Sometimes Writing Looks Like 5am

Photo by Riccardo Meneghini
Photo by Riccardo Meneghini

The longer I do this thing called life the more I realize I don’t know and need to learn. Recently, my learning has been around changing schedules.

Before kids, I had the luxury to sit for hours and read or write. Then I had a baby, and I couldn’t do anything alone and my precious time without another human clinging to me was limited to brief nap times (why did my boys never sleeeeep???). I had to relearn how to write.

Gone were the hours of writing. With small children, you have to write in small bursts because that is all they allow you. They are constantly in need of clean diapers, dry clothes, food, and snuggles. So needy!

Then, they got older and our schedules shifted again.

I would do the bedtime routine with my boys, then spend a couple hours writing before seeking my own pillow. It was beautiful. I wrote three books that way.

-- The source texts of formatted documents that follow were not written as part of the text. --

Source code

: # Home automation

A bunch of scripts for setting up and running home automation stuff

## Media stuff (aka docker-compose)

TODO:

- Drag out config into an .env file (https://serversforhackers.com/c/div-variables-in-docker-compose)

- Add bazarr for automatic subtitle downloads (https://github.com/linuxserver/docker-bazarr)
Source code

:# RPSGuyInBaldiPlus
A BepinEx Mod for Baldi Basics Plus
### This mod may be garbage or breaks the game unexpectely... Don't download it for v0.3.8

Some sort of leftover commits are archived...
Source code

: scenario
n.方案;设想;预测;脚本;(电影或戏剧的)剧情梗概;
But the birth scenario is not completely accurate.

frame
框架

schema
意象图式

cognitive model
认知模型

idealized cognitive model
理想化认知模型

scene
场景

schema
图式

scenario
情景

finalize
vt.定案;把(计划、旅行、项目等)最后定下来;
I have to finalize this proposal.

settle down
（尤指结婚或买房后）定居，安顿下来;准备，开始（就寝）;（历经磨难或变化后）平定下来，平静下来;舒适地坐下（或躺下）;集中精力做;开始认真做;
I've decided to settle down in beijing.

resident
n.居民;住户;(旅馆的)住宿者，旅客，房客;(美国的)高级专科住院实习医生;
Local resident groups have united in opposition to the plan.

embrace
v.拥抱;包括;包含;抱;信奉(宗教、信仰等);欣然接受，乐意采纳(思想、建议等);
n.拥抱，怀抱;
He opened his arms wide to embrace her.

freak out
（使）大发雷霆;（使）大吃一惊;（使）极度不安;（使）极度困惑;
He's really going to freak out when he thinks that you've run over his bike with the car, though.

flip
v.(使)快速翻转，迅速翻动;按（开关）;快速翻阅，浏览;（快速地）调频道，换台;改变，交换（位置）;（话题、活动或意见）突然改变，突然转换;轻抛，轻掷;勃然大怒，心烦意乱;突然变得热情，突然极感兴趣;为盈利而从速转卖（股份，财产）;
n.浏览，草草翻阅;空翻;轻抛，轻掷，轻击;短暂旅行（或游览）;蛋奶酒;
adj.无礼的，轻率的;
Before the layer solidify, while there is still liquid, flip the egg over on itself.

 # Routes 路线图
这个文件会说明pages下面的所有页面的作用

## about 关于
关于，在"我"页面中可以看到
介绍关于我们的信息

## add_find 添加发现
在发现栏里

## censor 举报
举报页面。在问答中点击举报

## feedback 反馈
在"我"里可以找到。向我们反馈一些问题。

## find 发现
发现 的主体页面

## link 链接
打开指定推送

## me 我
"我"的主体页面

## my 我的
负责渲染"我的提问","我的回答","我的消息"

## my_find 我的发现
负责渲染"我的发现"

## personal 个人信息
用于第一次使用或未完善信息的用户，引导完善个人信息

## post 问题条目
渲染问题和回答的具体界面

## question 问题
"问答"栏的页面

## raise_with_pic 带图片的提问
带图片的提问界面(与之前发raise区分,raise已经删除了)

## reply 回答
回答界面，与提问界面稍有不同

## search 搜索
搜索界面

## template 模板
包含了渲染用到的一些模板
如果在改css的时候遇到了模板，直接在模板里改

A year ago, I got a new job, one which requires longer hours and more use of my brain and emotions. By the end of the day, I am exhausted. I am done and my brain has nothing left to give. All I want is a spot on the couch, a beer or a wee dram of scotch, and whatever show Mr. R and I are binge watching (currently Tru Blood season 4).

Writing has been slow and I am trying to finish the second half of the next Turning Creek book. By slow, I mean it has not been happening much at all.

It has been hard to admit that my schedule has shifted yet again. I feel like I have to learn how to write all over again.

I have, of course, tried getting up early to write. I write best in the morning but I share my house with boys who possess a particular skill. We call it Momdar. It is a much more sophisticated version of radar. Unlike a radar, a momdar does not just detect, it thwarts whatever plans the mom has planned. No matter how early or how quiet I am when I get up, my boys know and leave their beds to join me and interrupt whatever I am doing.

Momdar has prevented me from writing in the mornings whenever I sneak into the study.

At the suggestion of Mr. Rochester, I have tried a different approach.

I leave a bean bag chair, my laptop, and my series bible in the master bathroom when I go to bed. Instead of creeping through the house to the study when my alarm goes off, I creep into my bathroom, plop down in my bean bag chair, put in my headphones, and write until 6:30.

It has worked brilliantly.

I have met people who tell me they would love to write a book, learn a new skill, or start the dream that has burning a hole in their pocket… if they only had the time.

I am here to tell you the time is now. The trick is finding the routine that works in your life right now and realizing that in 6 months, a year, or two years, your time and schedule may demand that you do things differently.

It may demand that you get up at 5am.